Na situação em que Wellington vivia, existem inúmeras crianças e jovens atualmente. Quantos não são rejeitados pelos pais! Outros, se não foram rejeitados, não recebem a devida assistência, o devido carinho: meninas engravidam cedo e não dispõem de uma estrutura emocional necessária à criação de seus filhos; falta diálogo; não existe acompanhamento sobre o que os adolescentes estão fazendo, com quem estão saindo, que atividades estão realizando. E a sociedade – cruel e preconceituosa sempre – pouquíssimo faz para ajudar aqueles que se encontram em situação de risco, preferindo julgá-los e perpetuar a individualidade, a não- preocupação com seu “vizinho”. Mas, quando somos vítimas de algum delito, rapidamente saímos de nosso toca, para cobrar ações da polícia, do Judiciário, dos Parlamentares, menos de nós próprios.
Não havemos de classificar esse terrível caso como violência urbana que nos tem acometido nos últimos anos.

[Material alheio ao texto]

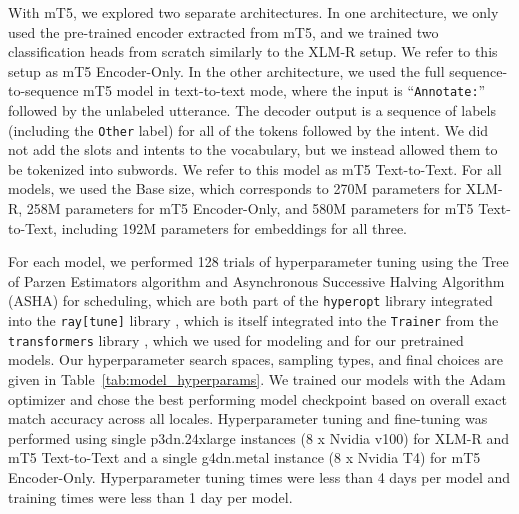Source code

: \documentclass[11pt]{article}
\begin{document}
\begin{table*}[]
{{\begin{tabular}{c|ccc|ccc|cccl}
\bottomrule
\end{tabular}
}
}
\caption{Modeling results for (a) training runs on the full training dataset and (b) zero-shot training runs, in which training was performed only with en-US data, validation was performed with all locales, and testing was performed on all locales except for en-US. Each table includes the highest locale, the lowest locale, and locale-averaged results for intent accuracy, micro-averaged slot F1 score, and exact match accuracy. Intervals for 95\% confidence are given assuming normal distributions.}
\label{tab:test_results}
\end{table*}

With mT5, we explored two separate architectures.
In one architecture, we only used the pre-trained encoder extracted from mT5, and we trained two classification heads from scratch similarly to the XLM-R setup.
We refer to this setup as mT5 Encoder-Only.
In the other architecture, we used the full sequence-to-sequence mT5 model in text-to-text mode, where the input is ``\texttt{Annotate:}'' followed by the unlabeled utterance.
The decoder output is a sequence of labels (including the \texttt{Other} label) for all of the tokens followed by the intent.
We did not add the slots and intents to the vocabulary, but we instead allowed them to be tokenized into subwords.
We refer to this model as mT5 Text-to-Text.
For all models, we used the Base size, which corresponds to 270M parameters for XLM-R, 258M parameters for mT5 Encoder-Only, and 580M parameters for mT5 Text-to-Text, including 192M parameters for embeddings for all three.

For each model, we performed 128 trials of hyperparameter tuning using the Tree of Parzen Estimators algorithm and Asynchronous Successive Halving Algorithm (ASHA) \cite{Li2018MassivelyPH} for scheduling, which are both part of the \texttt{hyperopt} library \citep{pmlr-v28-bergstra13} integrated into the \texttt{ray[tune]} library \cite{liaw2018tune}, which is itself integrated into the \texttt{Trainer} from the \texttt{transformers} library \citep{wolf-etal-2020-transformers}, which we used for modeling and for our pretrained models.
Our hyperparameter search spaces, sampling types, and final choices are given in Table~\ref{tab:model_hyperparams}.
We trained our models with the Adam optimizer \citep{kingma2017adam} and chose the best performing model checkpoint based on overall exact match accuracy across all locales. 
Hyperparameter tuning and fine-tuning was performed using single p3dn.24xlarge instances (8 x Nvidia v100) for XLM-R and mT5 Text-to-Text and a single g4dn.metal instance (8 x Nvidia T4) for mT5 Encoder-Only. Hyperparameter tuning times were less than 4 days per model and training times were less than 1 day per model.
\end{document}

Podemos até dizer que houve falta de atenção à maneira como ele entrou no colégio, armado, sem que fosse abordado. Mas tudo já estava premeditado, o atirador conhecia muito bem o ambiente que escolheu para acabar com o sonho de 11 vidas que se iniciavam. Havia estudado lá e ter assassinado os alunos exatamente ali traz indícios de que aquele local não lhe trazia lembranças positivas. Suicidar-se depois só confirma que esse ser humano estava em total desconexão com a vida que levava, regada à compulsão de jogar “Counter Strike”, um game que se caracteriza por contabilizar os tiros fatais que são comandados pelo jogador. Infelizmente, ele aprendeu aquilo muito bem e deixou órfãs famílias, parentes, amigos. Deixou órfãos, também, os desconhecidos, assim como nós, que não abandonamos ainda a perplexidade.
A reflexão de toda a sociedade é necessária para que não creditemos essa tragédia marcante somente a um indivíduo. Temos, sim – e é difícil admitir isso – nossa parcela de responsabilidade, sobre este fato especificamente, e sobre muitos outros atos de violência que têm povoado nossa geração. Enquanto formos egoístas, excludentes, enquanto tivermos o “olho gordo” para conservar apenas o que é nosso, sem nos atermos aos problemas gerais que afligem o mundo, outras ocorrências dessa natureza poderão acontecer – espero que não – e não estamos livres de sermos as próximas vítimas. Ou nos unimos agora em prol de um equilíbrio entre as pessoas, ou poderemos dormir para sempre, como o fazem hoje aquelas onze vidas que apenas engatinhavam seus sonhos, suas esperanças, sua vontade de crescer.